INSTRUCTIONS FOR THE TASK — Read the records beneath this task and copy every line that contains the string "account".

INPUT DATA —
----------------

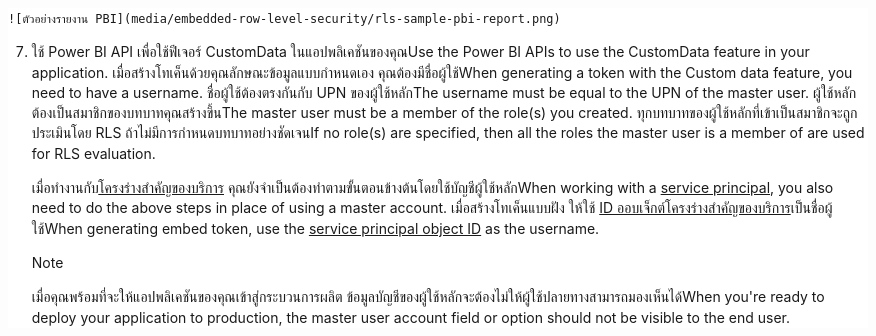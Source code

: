    ![ตัวอย่างรายงาน PBI](media/embedded-row-level-security/rls-sample-pbi-report.png)

7. <span data-ttu-id="19f15-226">ใช้ Power BI API เพื่อใช้ฟีเจอร์ CustomData ในแอปพลิเคชันของคุณ</span><span class="sxs-lookup"><span data-stu-id="19f15-226">Use the Power BI APIs to use the CustomData feature in your application.</span></span>  <span data-ttu-id="19f15-227">เมื่อสร้างโทเค็นด้วยคุณลักษณะข้อมูลแบบกำหนดเอง คุณต้องมีชื่อผู้ใช้</span><span class="sxs-lookup"><span data-stu-id="19f15-227">When generating a token with the Custom data feature, you need to have a username.</span></span> <span data-ttu-id="19f15-228">ชื่อผู้ใช้ต้องตรงกันกับ UPN ของผู้ใช้หลัก</span><span class="sxs-lookup"><span data-stu-id="19f15-228">The username must be equal to the UPN of the master user.</span></span> <span data-ttu-id="19f15-229">ผู้ใช้หลักต้องเป็นสมาชิกของบทบาทคุณสร้างขึ้น</span><span class="sxs-lookup"><span data-stu-id="19f15-229">The master user must be a member of the role(s) you created.</span></span> <span data-ttu-id="19f15-230">ทุกบทบาทของผู้ใช้หลักที่เข้าเป็นสมาชิกจะถูกประเมินโดย RLS ถ้าไม่มีการกำหนดบทบาทอย่างชัดเจน</span><span class="sxs-lookup"><span data-stu-id="19f15-230">If no role(s) are specified, then all the roles the master user is a member of are used for RLS evaluation.</span></span>

    <span data-ttu-id="19f15-231">เมื่อทำงานกับ[โครงร่างสำคัญของบริการ](embed-service-principal.md) คุณยังจำเป็นต้องทำตามขั้นตอนข้างต้นโดยใช้บัญชีผู้ใช้หลัก</span><span class="sxs-lookup"><span data-stu-id="19f15-231">When working with a [service principal](embed-service-principal.md), you also need to do the above steps in place of using a master account.</span></span> <span data-ttu-id="19f15-232">เมื่อสร้างโทเค็นแบบฝัง ให้ใช้ [ID ออบเจ็กต์โครงร่างสำคัญของบริการ](embed-service-principal.md)เป็นชื่อผู้ใช้</span><span class="sxs-lookup"><span data-stu-id="19f15-232">When generating embed token, use the [service principal object ID](embed-service-principal.md) as the username.</span></span>

    > [!Note]
    > <span data-ttu-id="19f15-233">เมื่อคุณพร้อมที่จะให้แอปพลิเคชันของคุณเข้าสู่กระบวนการผลิต ข้อมูลบัญชีของผู้ใช้หลักจะต้องไม่ให้ผู้ใช้ปลายทางสามารถมองเห็นได้</span><span class="sxs-lookup"><span data-stu-id="19f15-233">When you're ready to deploy your application to production, the master user account field or option should not be visible to the end user.</span></span>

----------------

ANSWER SECTION —
    <span data-ttu-id="19f15-231">เมื่อทำงานกับ[โครงร่างสำคัญของบริการ](embed-service-principal.md) คุณยังจำเป็นต้องทำตามขั้นตอนข้างต้นโดยใช้บัญชีผู้ใช้หลัก</span><span class="sxs-lookup"><span data-stu-id="19f15-231">When working with a [service principal](embed-service-principal.md), you also need to do the above steps in place of using a master account.</span></span> <span data-ttu-id="19f15-232">เมื่อสร้างโทเค็นแบบฝัง ให้ใช้ [ID ออบเจ็กต์โครงร่างสำคัญของบริการ](embed-service-principal.md)เป็นชื่อผู้ใช้</span><span class="sxs-lookup"><span data-stu-id="19f15-232">When generating embed token, use the [service principal object ID](embed-service-principal.md) as the username.</span></span>
    > <span data-ttu-id="19f15-233">เมื่อคุณพร้อมที่จะให้แอปพลิเคชันของคุณเข้าสู่กระบวนการผลิต ข้อมูลบัญชีของผู้ใช้หลักจะต้องไม่ให้ผู้ใช้ปลายทางสามารถมองเห็นได้</span><span class="sxs-lookup"><span data-stu-id="19f15-233">When you're ready to deploy your application to production, the master user account field or option should not be visible to the end user.</span></span>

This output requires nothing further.